■ WHAT THE TASK ASKS:
Give back, exactly as written, the lines of the listing from the top through the line holding "I'm a passionate", and nothing more. Exclude pictures.

■ DATASET:
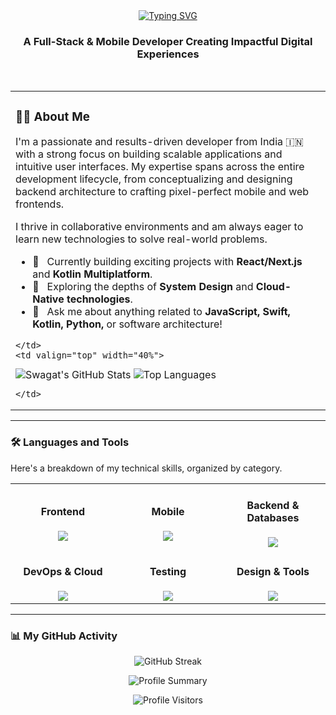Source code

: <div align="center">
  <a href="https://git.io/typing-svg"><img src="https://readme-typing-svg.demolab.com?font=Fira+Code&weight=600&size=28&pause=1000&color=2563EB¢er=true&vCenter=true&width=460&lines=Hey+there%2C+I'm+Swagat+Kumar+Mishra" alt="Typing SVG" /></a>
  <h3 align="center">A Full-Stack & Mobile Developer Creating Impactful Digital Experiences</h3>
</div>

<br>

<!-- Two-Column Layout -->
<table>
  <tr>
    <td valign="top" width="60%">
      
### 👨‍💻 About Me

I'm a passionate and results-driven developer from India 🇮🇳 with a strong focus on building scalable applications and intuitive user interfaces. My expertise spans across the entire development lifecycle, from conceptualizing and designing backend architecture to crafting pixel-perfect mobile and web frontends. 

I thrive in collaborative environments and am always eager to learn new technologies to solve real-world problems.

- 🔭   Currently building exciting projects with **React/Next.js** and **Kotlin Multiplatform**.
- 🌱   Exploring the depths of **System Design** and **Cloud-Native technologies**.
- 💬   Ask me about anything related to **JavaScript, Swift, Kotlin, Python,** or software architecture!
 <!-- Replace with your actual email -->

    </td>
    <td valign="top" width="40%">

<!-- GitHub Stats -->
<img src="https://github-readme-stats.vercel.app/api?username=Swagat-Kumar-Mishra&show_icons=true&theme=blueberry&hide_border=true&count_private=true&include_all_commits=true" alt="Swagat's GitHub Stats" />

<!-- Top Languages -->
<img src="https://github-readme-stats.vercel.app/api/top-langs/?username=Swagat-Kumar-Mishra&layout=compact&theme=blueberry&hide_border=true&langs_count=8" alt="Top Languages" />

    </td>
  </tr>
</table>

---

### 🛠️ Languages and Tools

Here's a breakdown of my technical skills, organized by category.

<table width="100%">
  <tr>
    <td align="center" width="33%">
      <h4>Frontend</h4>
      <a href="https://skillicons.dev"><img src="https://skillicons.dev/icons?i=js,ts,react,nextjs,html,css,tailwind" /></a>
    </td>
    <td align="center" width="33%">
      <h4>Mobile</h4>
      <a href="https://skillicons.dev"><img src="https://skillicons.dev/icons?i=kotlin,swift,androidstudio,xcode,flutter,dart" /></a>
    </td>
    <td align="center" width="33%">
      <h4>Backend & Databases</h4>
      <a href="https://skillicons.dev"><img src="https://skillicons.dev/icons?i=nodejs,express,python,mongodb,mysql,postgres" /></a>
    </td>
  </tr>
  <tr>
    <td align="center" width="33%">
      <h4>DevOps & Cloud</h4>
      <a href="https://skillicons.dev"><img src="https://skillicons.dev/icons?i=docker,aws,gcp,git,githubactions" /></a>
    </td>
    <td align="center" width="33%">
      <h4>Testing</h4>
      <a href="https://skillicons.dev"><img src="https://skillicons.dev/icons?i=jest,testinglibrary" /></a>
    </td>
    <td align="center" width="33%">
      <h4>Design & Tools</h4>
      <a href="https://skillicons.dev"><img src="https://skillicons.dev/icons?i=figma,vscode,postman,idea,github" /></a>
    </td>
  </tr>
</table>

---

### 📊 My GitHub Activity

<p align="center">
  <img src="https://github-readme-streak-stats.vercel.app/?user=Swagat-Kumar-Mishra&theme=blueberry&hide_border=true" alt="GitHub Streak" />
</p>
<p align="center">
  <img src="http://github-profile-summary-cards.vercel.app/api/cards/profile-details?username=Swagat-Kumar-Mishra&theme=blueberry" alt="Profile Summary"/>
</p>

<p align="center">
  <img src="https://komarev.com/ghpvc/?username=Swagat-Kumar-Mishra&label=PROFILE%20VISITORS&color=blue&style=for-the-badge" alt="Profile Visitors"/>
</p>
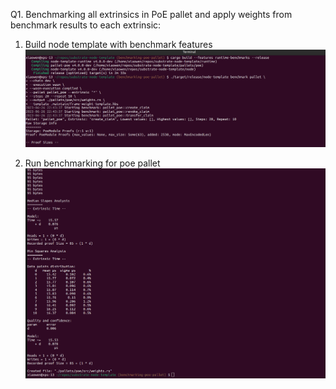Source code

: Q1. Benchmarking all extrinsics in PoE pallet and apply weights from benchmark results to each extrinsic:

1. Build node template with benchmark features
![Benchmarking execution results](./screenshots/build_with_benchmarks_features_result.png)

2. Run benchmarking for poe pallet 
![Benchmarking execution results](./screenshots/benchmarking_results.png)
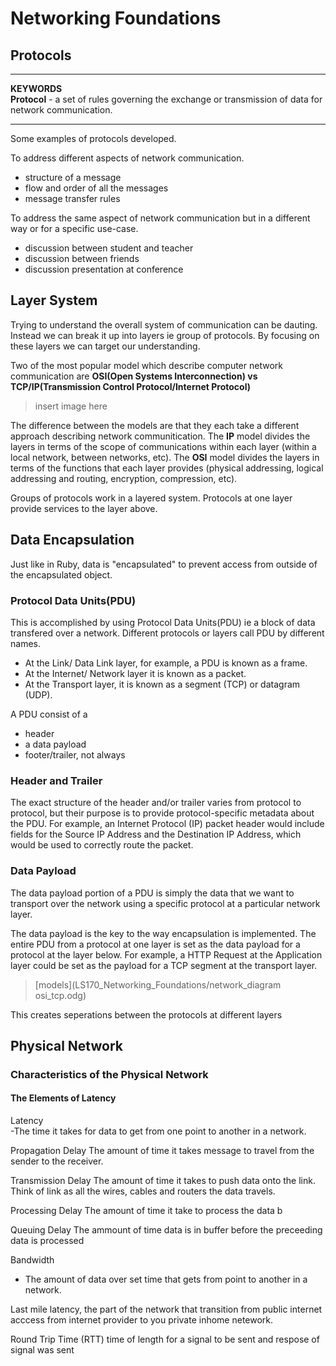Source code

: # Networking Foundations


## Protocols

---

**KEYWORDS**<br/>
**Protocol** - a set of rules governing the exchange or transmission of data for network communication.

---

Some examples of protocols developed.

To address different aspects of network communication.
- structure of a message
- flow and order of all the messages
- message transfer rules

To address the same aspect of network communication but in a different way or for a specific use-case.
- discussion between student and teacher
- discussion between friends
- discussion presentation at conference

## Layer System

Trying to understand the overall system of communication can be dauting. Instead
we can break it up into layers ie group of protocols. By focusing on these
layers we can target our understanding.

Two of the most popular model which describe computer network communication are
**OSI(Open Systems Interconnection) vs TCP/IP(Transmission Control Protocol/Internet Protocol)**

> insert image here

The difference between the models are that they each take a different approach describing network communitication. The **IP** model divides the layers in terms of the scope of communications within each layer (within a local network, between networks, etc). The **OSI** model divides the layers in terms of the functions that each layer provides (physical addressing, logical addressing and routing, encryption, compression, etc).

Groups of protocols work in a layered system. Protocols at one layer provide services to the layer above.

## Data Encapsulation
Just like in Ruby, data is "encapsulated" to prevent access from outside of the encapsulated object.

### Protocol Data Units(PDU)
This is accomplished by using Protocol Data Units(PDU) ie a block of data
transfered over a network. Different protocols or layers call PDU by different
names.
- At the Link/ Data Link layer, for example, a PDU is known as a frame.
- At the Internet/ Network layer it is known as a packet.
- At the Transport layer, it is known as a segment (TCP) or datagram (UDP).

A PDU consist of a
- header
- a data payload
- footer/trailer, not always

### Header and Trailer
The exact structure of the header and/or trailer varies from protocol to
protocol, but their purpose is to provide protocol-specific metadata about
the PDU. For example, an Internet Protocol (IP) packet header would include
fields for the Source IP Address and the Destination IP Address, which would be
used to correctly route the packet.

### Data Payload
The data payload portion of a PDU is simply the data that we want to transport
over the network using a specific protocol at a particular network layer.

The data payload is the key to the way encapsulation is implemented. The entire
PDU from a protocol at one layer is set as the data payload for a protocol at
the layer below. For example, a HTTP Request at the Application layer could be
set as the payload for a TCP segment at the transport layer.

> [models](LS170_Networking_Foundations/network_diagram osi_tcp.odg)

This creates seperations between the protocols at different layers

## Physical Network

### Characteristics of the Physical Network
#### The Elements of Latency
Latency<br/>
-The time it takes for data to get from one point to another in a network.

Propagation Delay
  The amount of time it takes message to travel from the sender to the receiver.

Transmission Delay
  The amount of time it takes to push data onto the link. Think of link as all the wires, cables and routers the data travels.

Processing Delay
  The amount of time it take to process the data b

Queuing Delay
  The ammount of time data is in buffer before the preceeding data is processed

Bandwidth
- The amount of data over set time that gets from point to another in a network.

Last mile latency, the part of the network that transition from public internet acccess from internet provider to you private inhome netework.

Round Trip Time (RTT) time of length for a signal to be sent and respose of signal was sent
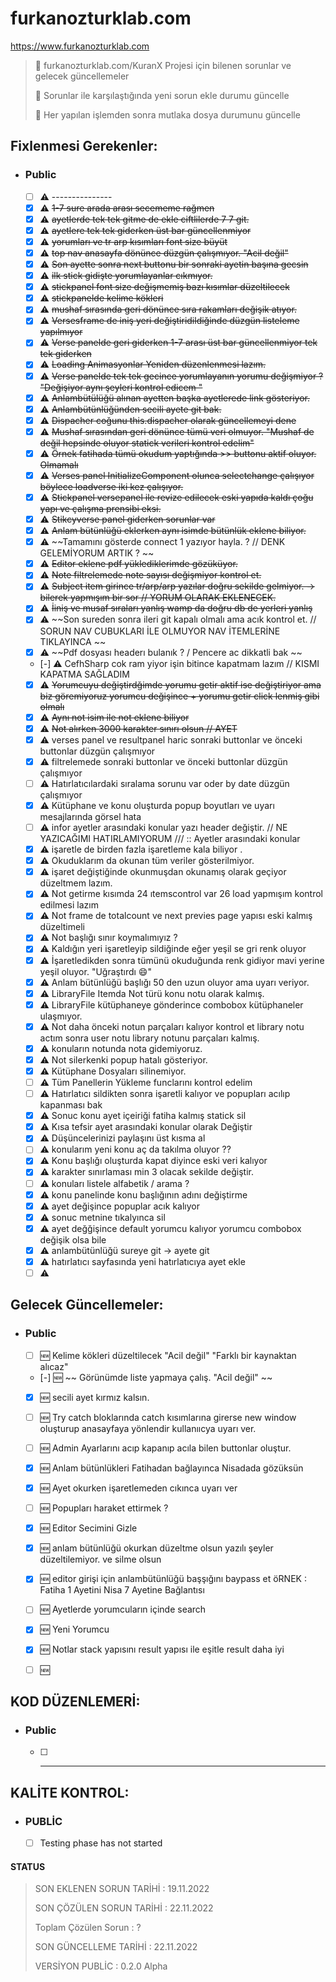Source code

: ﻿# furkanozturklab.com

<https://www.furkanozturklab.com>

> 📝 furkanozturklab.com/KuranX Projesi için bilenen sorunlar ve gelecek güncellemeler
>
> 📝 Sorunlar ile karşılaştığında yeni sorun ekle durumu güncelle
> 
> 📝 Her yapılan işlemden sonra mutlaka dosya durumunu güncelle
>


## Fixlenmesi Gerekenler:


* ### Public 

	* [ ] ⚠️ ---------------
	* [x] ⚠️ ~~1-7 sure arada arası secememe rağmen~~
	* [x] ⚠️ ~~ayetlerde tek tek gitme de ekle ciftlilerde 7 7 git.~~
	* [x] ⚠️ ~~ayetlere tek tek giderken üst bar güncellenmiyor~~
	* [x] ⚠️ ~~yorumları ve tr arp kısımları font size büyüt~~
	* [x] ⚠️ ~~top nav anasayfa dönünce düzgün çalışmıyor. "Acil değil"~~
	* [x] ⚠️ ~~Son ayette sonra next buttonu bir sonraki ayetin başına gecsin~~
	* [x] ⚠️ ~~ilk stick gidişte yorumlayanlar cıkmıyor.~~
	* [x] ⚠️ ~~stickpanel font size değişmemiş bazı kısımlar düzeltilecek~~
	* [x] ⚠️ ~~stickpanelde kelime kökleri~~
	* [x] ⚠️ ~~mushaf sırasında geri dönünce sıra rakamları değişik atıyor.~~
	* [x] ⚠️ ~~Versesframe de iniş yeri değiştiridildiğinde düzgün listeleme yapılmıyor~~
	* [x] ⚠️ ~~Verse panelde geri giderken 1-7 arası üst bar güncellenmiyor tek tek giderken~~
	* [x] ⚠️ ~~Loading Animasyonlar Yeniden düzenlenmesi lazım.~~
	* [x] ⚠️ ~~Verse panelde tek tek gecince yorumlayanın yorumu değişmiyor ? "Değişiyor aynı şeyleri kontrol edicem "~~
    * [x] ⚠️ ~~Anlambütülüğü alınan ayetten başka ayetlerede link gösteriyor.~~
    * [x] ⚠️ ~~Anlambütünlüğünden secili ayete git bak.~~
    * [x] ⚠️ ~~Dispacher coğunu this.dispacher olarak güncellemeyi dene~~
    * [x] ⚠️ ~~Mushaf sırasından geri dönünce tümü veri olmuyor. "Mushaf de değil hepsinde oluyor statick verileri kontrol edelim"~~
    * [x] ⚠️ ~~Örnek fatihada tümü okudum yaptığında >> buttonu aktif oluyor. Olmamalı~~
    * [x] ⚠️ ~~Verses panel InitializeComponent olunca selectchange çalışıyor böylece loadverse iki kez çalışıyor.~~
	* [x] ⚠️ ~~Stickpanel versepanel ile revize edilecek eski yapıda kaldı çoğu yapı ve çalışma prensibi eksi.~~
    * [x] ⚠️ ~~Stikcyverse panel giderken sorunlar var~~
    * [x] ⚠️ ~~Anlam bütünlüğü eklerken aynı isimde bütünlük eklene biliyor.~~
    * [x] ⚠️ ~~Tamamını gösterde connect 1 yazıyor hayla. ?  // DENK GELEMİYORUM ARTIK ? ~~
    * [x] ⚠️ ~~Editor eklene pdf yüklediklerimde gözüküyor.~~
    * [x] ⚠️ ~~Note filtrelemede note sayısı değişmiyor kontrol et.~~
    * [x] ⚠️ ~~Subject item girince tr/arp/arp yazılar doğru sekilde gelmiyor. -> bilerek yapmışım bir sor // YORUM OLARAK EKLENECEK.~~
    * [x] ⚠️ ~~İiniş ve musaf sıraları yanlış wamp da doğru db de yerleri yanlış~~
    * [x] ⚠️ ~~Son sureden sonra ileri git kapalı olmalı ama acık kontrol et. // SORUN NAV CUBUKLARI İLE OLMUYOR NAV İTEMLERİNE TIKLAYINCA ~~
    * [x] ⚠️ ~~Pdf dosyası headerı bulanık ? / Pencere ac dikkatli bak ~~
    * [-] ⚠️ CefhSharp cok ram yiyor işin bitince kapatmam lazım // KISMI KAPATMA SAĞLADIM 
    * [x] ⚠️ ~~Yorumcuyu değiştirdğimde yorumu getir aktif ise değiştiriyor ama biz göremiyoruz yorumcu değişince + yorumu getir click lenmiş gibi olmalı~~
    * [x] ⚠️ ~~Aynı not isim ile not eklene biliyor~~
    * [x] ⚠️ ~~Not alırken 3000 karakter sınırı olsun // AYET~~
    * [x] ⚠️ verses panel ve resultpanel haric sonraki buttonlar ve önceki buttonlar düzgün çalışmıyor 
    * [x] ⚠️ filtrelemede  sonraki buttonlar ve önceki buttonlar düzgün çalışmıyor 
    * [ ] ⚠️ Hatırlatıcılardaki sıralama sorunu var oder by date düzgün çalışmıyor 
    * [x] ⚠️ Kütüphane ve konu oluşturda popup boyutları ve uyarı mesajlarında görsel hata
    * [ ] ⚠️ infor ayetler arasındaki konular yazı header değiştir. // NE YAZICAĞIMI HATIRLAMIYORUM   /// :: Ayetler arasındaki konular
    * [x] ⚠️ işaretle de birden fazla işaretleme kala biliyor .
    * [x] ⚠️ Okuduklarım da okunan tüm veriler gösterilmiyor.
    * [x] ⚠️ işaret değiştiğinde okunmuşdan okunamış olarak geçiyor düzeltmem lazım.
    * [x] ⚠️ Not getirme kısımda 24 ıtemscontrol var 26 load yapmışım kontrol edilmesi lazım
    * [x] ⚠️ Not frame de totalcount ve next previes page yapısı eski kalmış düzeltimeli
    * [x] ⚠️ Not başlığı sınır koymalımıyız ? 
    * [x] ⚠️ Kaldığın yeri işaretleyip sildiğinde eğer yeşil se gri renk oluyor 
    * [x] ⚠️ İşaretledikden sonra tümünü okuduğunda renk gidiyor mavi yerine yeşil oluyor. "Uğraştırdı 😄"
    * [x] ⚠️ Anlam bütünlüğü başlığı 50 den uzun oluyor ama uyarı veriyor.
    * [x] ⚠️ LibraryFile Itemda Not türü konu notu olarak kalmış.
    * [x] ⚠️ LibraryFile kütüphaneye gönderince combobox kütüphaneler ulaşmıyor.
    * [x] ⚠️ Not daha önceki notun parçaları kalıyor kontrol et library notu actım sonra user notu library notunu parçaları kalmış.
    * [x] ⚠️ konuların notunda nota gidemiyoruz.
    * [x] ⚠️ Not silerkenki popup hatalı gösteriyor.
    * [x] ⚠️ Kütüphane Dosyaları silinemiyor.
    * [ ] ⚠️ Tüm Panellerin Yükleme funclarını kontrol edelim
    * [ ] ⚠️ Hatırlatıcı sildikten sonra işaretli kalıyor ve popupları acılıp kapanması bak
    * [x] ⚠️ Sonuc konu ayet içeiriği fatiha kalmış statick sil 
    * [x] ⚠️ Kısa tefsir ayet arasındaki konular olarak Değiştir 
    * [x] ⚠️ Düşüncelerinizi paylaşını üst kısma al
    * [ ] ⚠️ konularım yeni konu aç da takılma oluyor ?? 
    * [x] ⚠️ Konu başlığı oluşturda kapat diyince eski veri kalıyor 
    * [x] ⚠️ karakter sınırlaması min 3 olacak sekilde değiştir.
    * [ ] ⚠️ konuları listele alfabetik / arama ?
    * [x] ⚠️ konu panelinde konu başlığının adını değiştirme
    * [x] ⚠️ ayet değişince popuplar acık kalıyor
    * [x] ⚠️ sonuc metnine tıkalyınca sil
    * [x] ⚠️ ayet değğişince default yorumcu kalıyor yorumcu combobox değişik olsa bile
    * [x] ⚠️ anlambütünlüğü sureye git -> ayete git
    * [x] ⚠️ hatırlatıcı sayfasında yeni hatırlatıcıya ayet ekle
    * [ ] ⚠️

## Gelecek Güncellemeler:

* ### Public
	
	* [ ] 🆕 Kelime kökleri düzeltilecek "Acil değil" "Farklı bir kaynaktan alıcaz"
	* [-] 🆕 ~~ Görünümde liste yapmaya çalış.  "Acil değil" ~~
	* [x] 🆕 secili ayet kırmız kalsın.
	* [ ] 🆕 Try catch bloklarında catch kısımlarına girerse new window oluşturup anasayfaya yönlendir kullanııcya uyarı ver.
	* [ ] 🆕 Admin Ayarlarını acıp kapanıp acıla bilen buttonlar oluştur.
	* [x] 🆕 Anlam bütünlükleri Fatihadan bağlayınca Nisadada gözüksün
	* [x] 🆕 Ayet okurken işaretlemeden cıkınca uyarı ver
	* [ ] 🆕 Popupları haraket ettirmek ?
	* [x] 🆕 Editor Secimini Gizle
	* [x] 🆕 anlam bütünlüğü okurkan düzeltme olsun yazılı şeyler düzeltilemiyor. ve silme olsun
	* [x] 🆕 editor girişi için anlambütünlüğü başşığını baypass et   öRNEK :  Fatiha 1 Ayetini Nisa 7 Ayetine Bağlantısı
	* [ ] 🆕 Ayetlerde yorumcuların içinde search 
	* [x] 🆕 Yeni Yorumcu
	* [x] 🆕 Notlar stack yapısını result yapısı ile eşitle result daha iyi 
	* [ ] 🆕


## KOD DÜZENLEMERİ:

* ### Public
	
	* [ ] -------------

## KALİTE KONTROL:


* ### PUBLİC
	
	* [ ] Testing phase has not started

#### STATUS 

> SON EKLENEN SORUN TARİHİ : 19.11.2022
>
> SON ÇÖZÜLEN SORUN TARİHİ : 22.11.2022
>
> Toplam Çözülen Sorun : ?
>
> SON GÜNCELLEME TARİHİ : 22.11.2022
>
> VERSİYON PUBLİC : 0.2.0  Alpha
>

■ TASK RESPONSE:
Source code

: <div align="center">
  <a href="https://git.io/typing-svg"><img src="https://readme-typing-svg.demolab.com?font=Fira+Code&weight=600&size=28&pause=1000&color=2563EB¢er=true&vCenter=true&width=460&lines=Hey+there%2C+I'm+Swagat+Kumar+Mishra" alt="Typing SVG" /></a>
  <h3 align="center">A Full-Stack & Mobile Developer Creating Impactful Digital Experiences</h3>
</div>

<br>

<!-- Two-Column Layout -->
<table>
  <tr>
    <td valign="top" width="60%">
      
### 👨‍💻 About Me

I'm a passionate and results-driven developer from India 🇮🇳 with a strong focus on building scalable applications and intuitive user interfaces. My expertise spans across the entire development lifecycle, from conceptualizing and designing backend architecture to crafting pixel-perfect mobile and web frontends. 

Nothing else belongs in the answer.